La alabanza no es algo que sucede sólo en el corazón, en la pura interioridad del hombre, sino que se manifiesta hacia fuera. El que ha recibido una gracia, sale al encuentro de los demás para contarles lo que ha pasado en su vida. “Anunciaré tu nombre a mis hermanos, te alabaré en medio de la asamblea.”

En los textos bíblicos, la alabanza se resume con frecuencia en una sola palabra: aleluya, que significa sencillamente “alabad al Señor”. El que pronuncia el aleluya, invita a los otros a la alabanza. “Alabad al Señor todas las naciones.” Nadie puede quedar al margen de la gloria divina. En el Antiguo Testamento son asociados a la alabanza, además, todos los instrumentos musicales conocidos en la vida del pueblo elegido: cítaras, arpas, tambores, címbalos, tímpanos, trompetas, flautas y platillos.

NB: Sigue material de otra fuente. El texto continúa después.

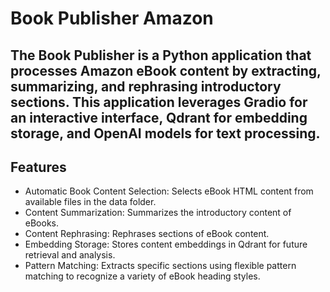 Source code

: # Book Publisher Amazon 
The Book Publisher is a Python application that processes Amazon eBook content by extracting, summarizing, and rephrasing introductory sections. This application leverages Gradio for an interactive interface, Qdrant for embedding storage, and OpenAI models for text processing.
---
## Features
- Automatic Book Content Selection: Selects eBook HTML content from available files in the data folder.
- Content Summarization: Summarizes the introductory content of eBooks.
- Content Rephrasing: Rephrases sections of eBook content.
- Embedding Storage: Stores content embeddings in Qdrant for future retrieval and analysis.
- Pattern Matching: Extracts specific sections using flexible pattern matching to recognize a variety of eBook heading styles.

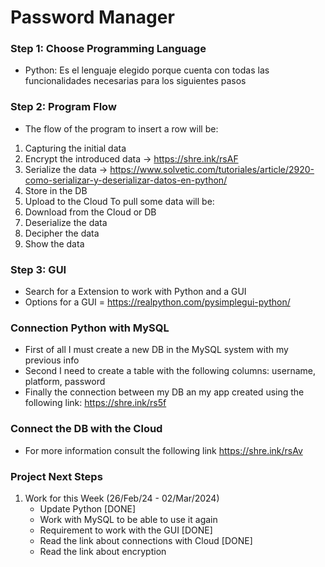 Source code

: # Password Manager 
### Step 1: Choose Programming Language
* Python: Es el lenguaje elegido porque cuenta con todas las funcionalidades necesarias para los siguientes pasos
### Step 2: Program Flow
* The flow of the program to insert a row will be:
1. Capturing the initial data
2. Encrypt the introduced data -> https://shre.ink/rsAF
3. Serialize the data -> https://www.solvetic.com/tutoriales/article/2920-como-serializar-y-deserializar-datos-en-python/
4. Store in the DB
5. Upload to the Cloud
To pull some data will be:
1. Download from the Cloud or DB
2. Deserialize the data
3. Decipher the data
3. Show the data 
### Step 3: GUI
* Search for a Extension to work with Python and a GUI 
* Options for a GUI = https://realpython.com/pysimplegui-python/
### Connection Python with MySQL
* First of all I must create a new DB in the MySQL system with my previous info
* Second I need to create a table with the following columns: username, platform, password 
* Finally the connection between my DB an my app created using the following link: https://shre.ink/rs5f

### Connect the DB with the Cloud
* For more information consult the following link https://shre.ink/rsAv


### Project Next Steps 
1. Work for this Week (26/Feb/24 - 02/Mar/2024)
    * Update Python [DONE]
    * Work with MySQL to be able to use it again 
    * Requirement to work with the GUI [DONE]
    * Read the link about connections with Cloud [DONE]
    * Read the link about encryption 
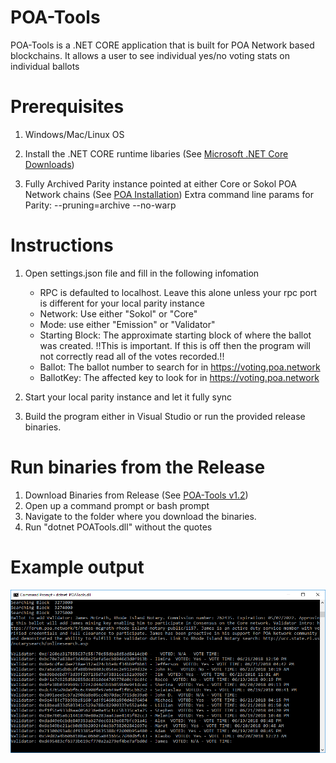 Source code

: # POA-Tools

POA-Tools is a .NET CORE application that is built for POA Network based blockchains. It allows a user to see individual yes/no voting stats on individual ballots

# Prerequisites

1. Windows/Mac/Linux OS
2. Install the .NET CORE runtime libaries (See [Microsoft .NET Core Downloads](https://www.microsoft.com/net/download))

3. Fully Archived Parity instance pointed at either Core or Sokol POA Network chains
(See [POA Installation](https://github.com/poanetwork/wiki/wiki/POA-Installation))
Extra command line params for Parity: --pruning=archive --no-warp

# Instructions
1. Open settings.json file and fill in the following infomation
    - RPC is defaulted to localhost. Leave this alone unless your rpc port is different for your local parity instance
    - Network: Use either "Sokol" or "Core"
    - Mode: use either "Emission" or "Validator"
    - Starting Block: The approximate starting block of where the ballot was created. !!This is important. If this is off then the program will not correctly read all of the votes recorded.!!
    - Ballot: The ballot number to search for in https://voting.poa.network
    - BallotKey: The affected key to look for in https://voting.poa.network

2. Start your local parity instance and let it fully sync
3. Build the program either in Visual Studio or run the provided release binaries.

# Run binaries from the Release
1. Download Binaries from Release (See [POA-Tools v1.2](https://github.com/ajkagy/POA-Tools/releases/tag/v1.2))
2. Open up a command prompt or bash prompt
3. Navigate to the folder where you download the binaries.
4. Run "dotnet POATools.dll" without the quotes

# Example output

![Example Output](https://raw.githubusercontent.com/ajkagy/POA-Tools/master/results_James_core.png)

Dios merece una alabanza infinita, porque infinitas son su bondad y su gracia. Pero el hombre es limitado. Compensa su fragilidad convocando a toda la creación para formar con él un coro que celebre la grandeza de Dios. Asocia a su clamor los ríos, montes y valles, la estepa y el desierto y todos los animales del cielo y de la tierra. “Criaturas todas, alabad al Señor.”
Todo está hecho para la gloria de Dios. “El universo entero está ordenado hacia un Tú.” Puede considerarse como un hermoso poema al que el hombre pone música y ritmo convirtiendo de este modo el mundo entero en un clamor de gloria para celebrar la grandeza de su Creador.

6)REFLEXIÓN FINAL

Estamos llamados a vivir en íntima comunión con Dios y con los demás hombres, y a convertir así toda nuestra existencia en una alabanza al Creador. De este modo podemos anticipar la realidad del Reino de Dios. En otras palabras, nuestra vida tiene la seriedad de un “ensayo general” de lo que haremos por toda la eternidad: transparentar el amor, la bondad y la misericordia divinas.

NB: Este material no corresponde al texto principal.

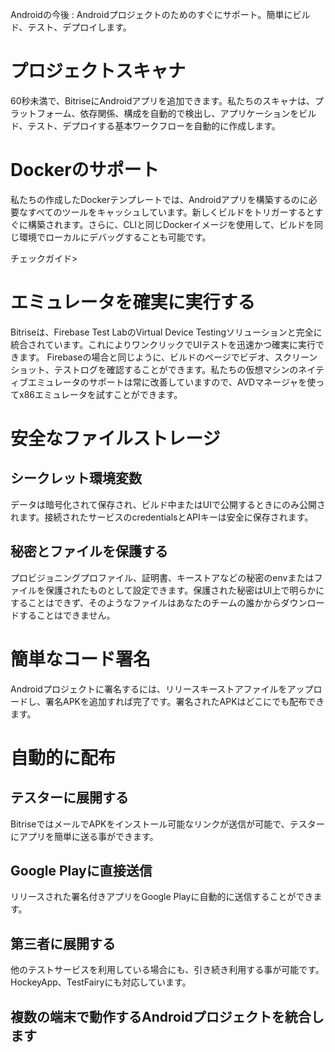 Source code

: Androidの今後 : Androidプロジェクトのためのすぐにサポート。簡単にビルド、テスト、デプロイします。

# プロジェクトスキャナ
60秒未満で、BitriseにAndroidアプリを追加できます。私たちのスキャナは、プラットフォーム、依存関係、構成を自動的で検出し、アプリケーションをビルド、テスト、デプロイする基本ワークフローを自動的に作成します。

# Dockerのサポート
私たちの作成したDockerテンプレートでは、Androidアプリを構築するのに必要なすべてのツールをキャッシュしています。新しくビルドをトリガーするとすぐに構築されます。さらに、CLIと同じDockerイメージを使用して、ビルドを同じ環境でローカルにデバッグすることも可能です。

チェックガイド>

# エミュレータを確実に実行する
Bitriseは、Firebase Test LabのVirtual Device Testingソリューションと完全に統合されています。これによりワンクリックでUIテストを迅速かつ確実に実行できます。 Firebaseの場合と同じように、ビルドのページでビデオ、スクリーンショット、テストログを確認することができます。私たちの仮想マシンのネイティブエミュレータのサポートは常に改善していますので、AVDマネージャを使ってx86エミュレータを試すことができます。

# 安全なファイルストレージ
## シークレット環境変数
データは暗号化されて保存され、ビルド中またはUIで公開するときにのみ公開されます。接続されたサービスのcredentialsとAPIキーは安全に保存されます。

## 秘密とファイルを保護する
プロビジョニングプロファイル、証明書、キーストアなどの秘密のenvまたはファイルを保護されたものとして設定できます。保護された秘密はUI上で明らかにすることはできず、そのようなファイルはあなたのチームの誰かからダウンロードすることはできません。

# 簡単なコード署名
Androidプロジェクトに署名するには、リリースキーストアファイルをアップロードし、署名APKを追加すれば完了です。署名されたAPKはどこにでも配布できます。

# 自動的に配布
## テスターに​​展開する
BitriseではメールでAPKをインストール可能なリンクが送信が可能で、テスターに​​アプリを簡単に送る事ができます。

## Google Playに直接送信
リリースされた署名付きアプリをGoogle Playに自動的に送信することができます。

## 第三者に展開する
他のテストサービスを利用している場合にも、引き続き利用する事が可能です。HockeyApp、TestFairyにも対応しています。

## 複数の端末で動作するAndroidプロジェクトを統合します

No se trata de una relación externa entre la tierra y el cielo, tal como un niño puede entender las enseñanzas religiosas: si cumples la voluntad de Dios en este mundo, recibirás un premio en el otro. Hay más bien una conexión interna y necesaria entre nuestra actuación aquí y allá. Si una persona no llegara a ser “alabanza de su gloria” , sería un cuerpo extraño en el cielo.

Conviene estar preparados para la “representación final” cuando se realice plenamente el plan creador de Dios. Lo que vamos a hacer después de nuestra vida no debería cogernos por sorpresa. Por eso es tan importante darnos cuenta de que los acontecimientos que vivimos constituyen el lugar de cita con Dios en cada momento. Dar gloria al Señor en la tierra es descubrir y comunicar, aquí y ahora, la felicidad del cielo: “alabamos tu nombre por siempre, ahora y en la eternidad.”